Pengesahan RKHUP menjadi undang-undang (UU) oleh Dewan Perwakilan Rakyat (DPR) menandakan Indonesia memasuki era tirani dan pembungkaman suara rakyat.
“Selamat datang era pembungkaman, era tirani yang makin represif. Penjajahan baru, bukan oleh Belanda, tapi rakyat dijajah oleh bangsanya sendir,” kata Ketua Umum LBH Lex Sharia Pacta Sunt Servanda (LESPASS) Ahmad Khozinudin kepada redaksi www.suaranasional.com, Selasa (6/12/2022).
Mahkamah Konstitusi (MK) kemungkinan besar akan menolak Judicial Review (JR) KUHP sebagaimana UU IKN. “Yang tidak sependapat silahkan ke MK. Sesampainya di MK, nantinya MK menyatakan rakyat tidak memiliki legal standing. Lalu maunya apa?” tanya Khozinudin.
Ketentuan pidana dalam pasal 218 RKUHP yang mengatur tentang penghinaan terhadap Presiden. Solusinya sederhana: Hapus pasal ini.
“Juga soal Pasal penghinaan lembaga Negara. Solusinya ya cukup menghapus ketentuan Pasal 349. Kritik kriminalisasi dan pembungkaman demonstrasi, solusinya tinggal menghapus Pasal 256,” paparnya.
Belum lagi Pidana penyebaran paham yang bertentangan dengan Pancasila, yang diatur dalam Pasal 188 ayat (1):
“Setiap orang yang menyebarkan atau mengembangkan ajaran komunisme/marxisme-leninisme atau paham lain yang bertentangan dengan Pancasila di muka umum dengan lisan atau tulisan termasuk menyebarkan atau mengembangkan melalui media apa pun, dipidana dengan pidana penjara paling lama 4 (empat) tahun.”

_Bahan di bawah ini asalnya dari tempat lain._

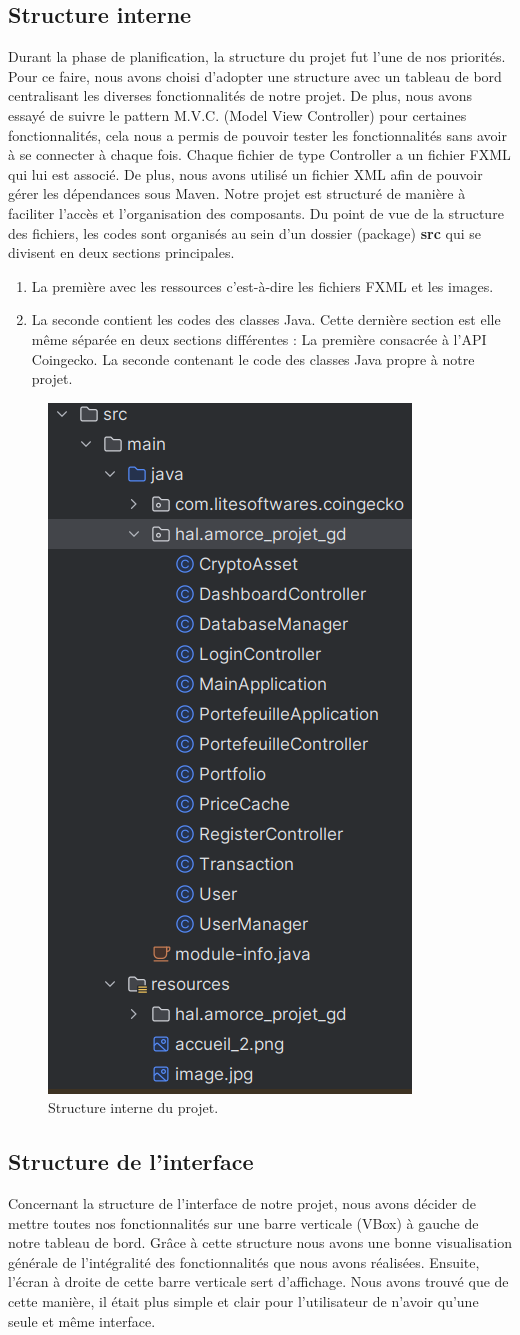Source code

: \documentclass[12pt]{article}
\begin{document}
\subsection{Structure interne}
Durant la phase de planification, la structure du projet fut l'une de nos priorités. Pour ce faire, nous avons choisi d'adopter une structure avec un tableau de bord centralisant les diverses fonctionnalités de notre projet. De plus, nous avons essayé de suivre le pattern M.V.C. (Model View Controller) pour certaines fonctionnalités, cela nous a permis de pouvoir tester les fonctionnalités sans avoir à se connecter à chaque fois. Chaque fichier de type Controller a un fichier FXML qui lui est associé. De plus, nous avons utilisé un fichier XML afin de pouvoir gérer les dépendances sous Maven. Notre projet est structuré de manière à faciliter l'accès et l'organisation des composants. Du point de vue de la structure des fichiers, les codes sont organisés au sein d'un dossier (package) \textbf{src} qui se divisent en deux sections principales. \begin{enumerate}
    \item  La première avec les ressources c'est-à-dire les fichiers FXML et les images.
    \item La seconde contient les codes des classes Java. Cette dernière section est elle même séparée en deux sections différentes : La première consacrée à l'API Coingecko. La seconde contenant le code des classes Java propre à notre projet.
    \end{enumerate}

\begin{figure}[H]
    \centering
    \includegraphics[width=0.25\linewidth]{Ajout.png}
    \caption{Structure interne du projet.}
    \label{fig:enter-label}
\end{figure}

\newpage
\subsection{Structure de l'interface}
Concernant la structure de l'interface de notre projet, nous avons décider de mettre toutes nos fonctionnalités sur une barre verticale (VBox) à gauche de notre tableau de bord. Grâce à cette structure nous avons une bonne visualisation générale de l'intégralité des fonctionnalités que nous avons réalisées. Ensuite, l'écran à droite de cette barre verticale sert d'affichage. Nous avons trouvé que de cette manière, il était plus simple et clair pour l'utilisateur de n'avoir qu'une seule et même interface.\\
\end{document}
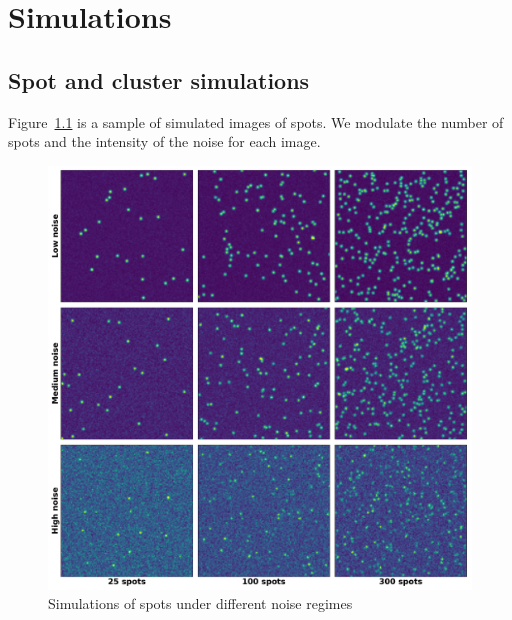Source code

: 
\graphicspath{{../../figures/appendix/}}

\chapter{Simulations}
\label{ch:appendix_simulation}

\newpage

\section{Spot and cluster simulations}
\label{sec:appendix_simulations_spots}

\vfill

\noindent
Figure~\ref{fig:spots_mosaic} is a sample of simulated images of spots.
We modulate the number of spots and the intensity of the noise for each image.

\vfill

\begin{figure}[h]
    \centering
    \includegraphics[width=\textwidth]{figures/appendix/spots_mosaic}
    \caption[Spot simulations under different noise regimes]{Simulations of spots under different noise regimes}
    \label{fig:spots_mosaic}
\end{figure}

“Pasal 188 ayat 1 ini sangat subjektif. Tafsirnya akan sangat tergantung kehendak kekuasaan. Kalau ditanya apa solusinya? ya hapus saja, atau buat norma pasal yang lebih limitatif,” paparnya.
Selain itu, Khozinudin mengatakan, Pemerintah dan DPR digaji untuk melahirkan solusi. Bukan malah menambah masalah dan beban rakyat.
Sebut saja, ketika Pemerintah dan DPR melegislasi UU Cipta Kerja, UU Minerba hingga UU KPK, bukannya menjadi solusi malah menjadi masalah bagi rakyat. UU tersebut ditolak bahkan memakan korban rakyat (pendemo).
“Rakyat fokus mengkritik, karena UU tersebut akan diterapkan kepada rakyat. Rakyat adalah objek penerapan UU, sehingga rakyat berhak mengkritik,” pungkasnya.